Impact of omega‐3 fatty acid supplementation on murine infectious disease resistance and hepatic gene profiles.

Abstract

The objective of this study was to examine the impact of a modest increase in the intake of eicosapentaenoic acid (EPA) on host immune response in a well-characterized murine infectious disease model. The background diet used in this study mimicked current total fat and fatty acid profiles of adults in the U.S. (i.e., US-17 diets). BALB/c mice were fed this basal diet without (basal) or with (+EPA) an additional 1.5 energy(en)% EPA (a dose equivalent to 3 g/d in humans).
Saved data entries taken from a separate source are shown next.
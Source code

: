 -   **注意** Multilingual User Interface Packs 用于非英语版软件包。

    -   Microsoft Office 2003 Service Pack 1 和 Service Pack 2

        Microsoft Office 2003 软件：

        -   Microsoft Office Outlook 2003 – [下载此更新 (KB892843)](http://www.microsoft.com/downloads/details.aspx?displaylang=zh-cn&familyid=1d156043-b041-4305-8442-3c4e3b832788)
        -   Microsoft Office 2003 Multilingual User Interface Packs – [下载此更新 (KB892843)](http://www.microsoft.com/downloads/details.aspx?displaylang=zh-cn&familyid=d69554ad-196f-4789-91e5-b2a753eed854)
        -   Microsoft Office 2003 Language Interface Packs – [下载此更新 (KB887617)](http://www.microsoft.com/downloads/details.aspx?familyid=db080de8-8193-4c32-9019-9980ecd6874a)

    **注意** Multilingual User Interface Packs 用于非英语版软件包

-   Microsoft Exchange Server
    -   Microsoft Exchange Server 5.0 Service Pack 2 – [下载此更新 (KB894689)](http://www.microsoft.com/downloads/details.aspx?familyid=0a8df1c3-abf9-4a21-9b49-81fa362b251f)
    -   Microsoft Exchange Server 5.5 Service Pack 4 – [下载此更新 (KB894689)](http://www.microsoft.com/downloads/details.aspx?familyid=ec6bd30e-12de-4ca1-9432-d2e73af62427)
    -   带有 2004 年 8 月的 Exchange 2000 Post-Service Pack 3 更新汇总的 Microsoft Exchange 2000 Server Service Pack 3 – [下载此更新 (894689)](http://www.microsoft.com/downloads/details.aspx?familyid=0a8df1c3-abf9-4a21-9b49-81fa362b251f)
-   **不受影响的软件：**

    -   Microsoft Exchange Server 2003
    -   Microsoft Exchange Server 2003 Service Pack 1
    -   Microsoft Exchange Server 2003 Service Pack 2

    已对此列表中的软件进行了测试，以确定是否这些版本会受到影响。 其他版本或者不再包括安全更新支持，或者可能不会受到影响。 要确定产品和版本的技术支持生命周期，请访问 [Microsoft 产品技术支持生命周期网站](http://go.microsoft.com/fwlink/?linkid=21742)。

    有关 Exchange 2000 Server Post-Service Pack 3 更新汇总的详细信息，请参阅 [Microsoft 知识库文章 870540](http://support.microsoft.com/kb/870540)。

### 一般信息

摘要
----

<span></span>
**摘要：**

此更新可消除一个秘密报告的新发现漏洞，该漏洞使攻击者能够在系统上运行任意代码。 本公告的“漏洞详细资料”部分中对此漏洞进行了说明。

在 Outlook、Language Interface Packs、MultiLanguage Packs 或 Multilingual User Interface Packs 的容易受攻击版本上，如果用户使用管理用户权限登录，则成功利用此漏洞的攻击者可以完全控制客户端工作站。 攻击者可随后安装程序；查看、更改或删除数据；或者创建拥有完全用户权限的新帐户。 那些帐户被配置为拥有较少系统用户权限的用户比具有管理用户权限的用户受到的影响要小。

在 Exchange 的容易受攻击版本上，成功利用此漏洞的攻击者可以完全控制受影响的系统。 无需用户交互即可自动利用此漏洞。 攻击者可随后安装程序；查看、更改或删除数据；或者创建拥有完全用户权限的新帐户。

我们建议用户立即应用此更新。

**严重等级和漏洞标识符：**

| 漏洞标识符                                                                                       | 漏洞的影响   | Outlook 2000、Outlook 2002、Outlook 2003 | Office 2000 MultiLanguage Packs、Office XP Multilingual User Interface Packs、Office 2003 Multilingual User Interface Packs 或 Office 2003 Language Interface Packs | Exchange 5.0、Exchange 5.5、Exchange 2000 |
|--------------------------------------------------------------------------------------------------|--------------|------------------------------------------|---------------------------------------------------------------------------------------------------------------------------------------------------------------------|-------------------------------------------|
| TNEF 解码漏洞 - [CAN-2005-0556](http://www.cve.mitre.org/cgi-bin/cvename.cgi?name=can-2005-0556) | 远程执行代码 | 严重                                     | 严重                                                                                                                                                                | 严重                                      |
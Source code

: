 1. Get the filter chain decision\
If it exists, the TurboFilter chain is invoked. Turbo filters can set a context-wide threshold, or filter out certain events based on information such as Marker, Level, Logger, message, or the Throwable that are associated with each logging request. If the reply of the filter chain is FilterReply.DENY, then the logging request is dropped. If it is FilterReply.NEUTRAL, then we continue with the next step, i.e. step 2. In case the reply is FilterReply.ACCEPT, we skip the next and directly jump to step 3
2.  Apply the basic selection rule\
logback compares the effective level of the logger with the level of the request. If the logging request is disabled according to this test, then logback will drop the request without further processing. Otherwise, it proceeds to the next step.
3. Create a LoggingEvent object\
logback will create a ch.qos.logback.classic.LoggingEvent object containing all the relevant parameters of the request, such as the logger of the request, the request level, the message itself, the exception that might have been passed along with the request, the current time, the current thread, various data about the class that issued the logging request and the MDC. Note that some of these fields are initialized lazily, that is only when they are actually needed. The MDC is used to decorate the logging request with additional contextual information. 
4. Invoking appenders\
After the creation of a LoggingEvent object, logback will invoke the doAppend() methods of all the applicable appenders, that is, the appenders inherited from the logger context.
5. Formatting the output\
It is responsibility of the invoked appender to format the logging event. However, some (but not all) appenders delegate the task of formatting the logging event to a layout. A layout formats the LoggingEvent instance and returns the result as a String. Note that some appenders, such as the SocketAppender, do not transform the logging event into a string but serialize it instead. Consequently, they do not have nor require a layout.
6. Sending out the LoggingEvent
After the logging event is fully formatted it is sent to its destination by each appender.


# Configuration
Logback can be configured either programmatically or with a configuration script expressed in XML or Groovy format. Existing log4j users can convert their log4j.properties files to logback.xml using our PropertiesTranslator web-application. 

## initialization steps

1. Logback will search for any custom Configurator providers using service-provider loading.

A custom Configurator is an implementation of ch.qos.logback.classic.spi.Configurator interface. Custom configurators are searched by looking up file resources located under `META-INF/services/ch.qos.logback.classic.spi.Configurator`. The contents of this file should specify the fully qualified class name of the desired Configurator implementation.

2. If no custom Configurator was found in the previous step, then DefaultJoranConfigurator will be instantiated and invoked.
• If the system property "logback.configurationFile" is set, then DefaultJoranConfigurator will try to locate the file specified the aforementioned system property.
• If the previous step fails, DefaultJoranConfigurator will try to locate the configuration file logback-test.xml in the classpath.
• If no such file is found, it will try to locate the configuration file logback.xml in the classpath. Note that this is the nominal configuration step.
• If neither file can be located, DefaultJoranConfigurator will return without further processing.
After 4 wk, mice were challenged with L. monocytogenes (5 x 103 colony-forming units/mouse). At 3 days post-challenge, +EPA mice had significantly more bacteria in their liver (~25-fold, p < 0.05) compared to mice fed the basal diets. Supplemental EPA did not affect sera TNF-□, IL-6, IL-12p70, IFNγ or MCP-1 at 24 h post-infection. RNA expression profiling at 24 h post-challenge illustrated thousands of genes that were up- and down-regulated in the liver following infection. In un-infected mice, EPA feeding was associated with an up-regulation of 74 genes and down-regulation of 9 genes by a factor of two or more. However after infection, EPA only affected 6 genes by 2-fold or more; all were down-regulated. Importantly, all of these +EPA-mediated “differences” in hepatic mRNA expression failed to achieve statistical significance with medium stringency correction applied.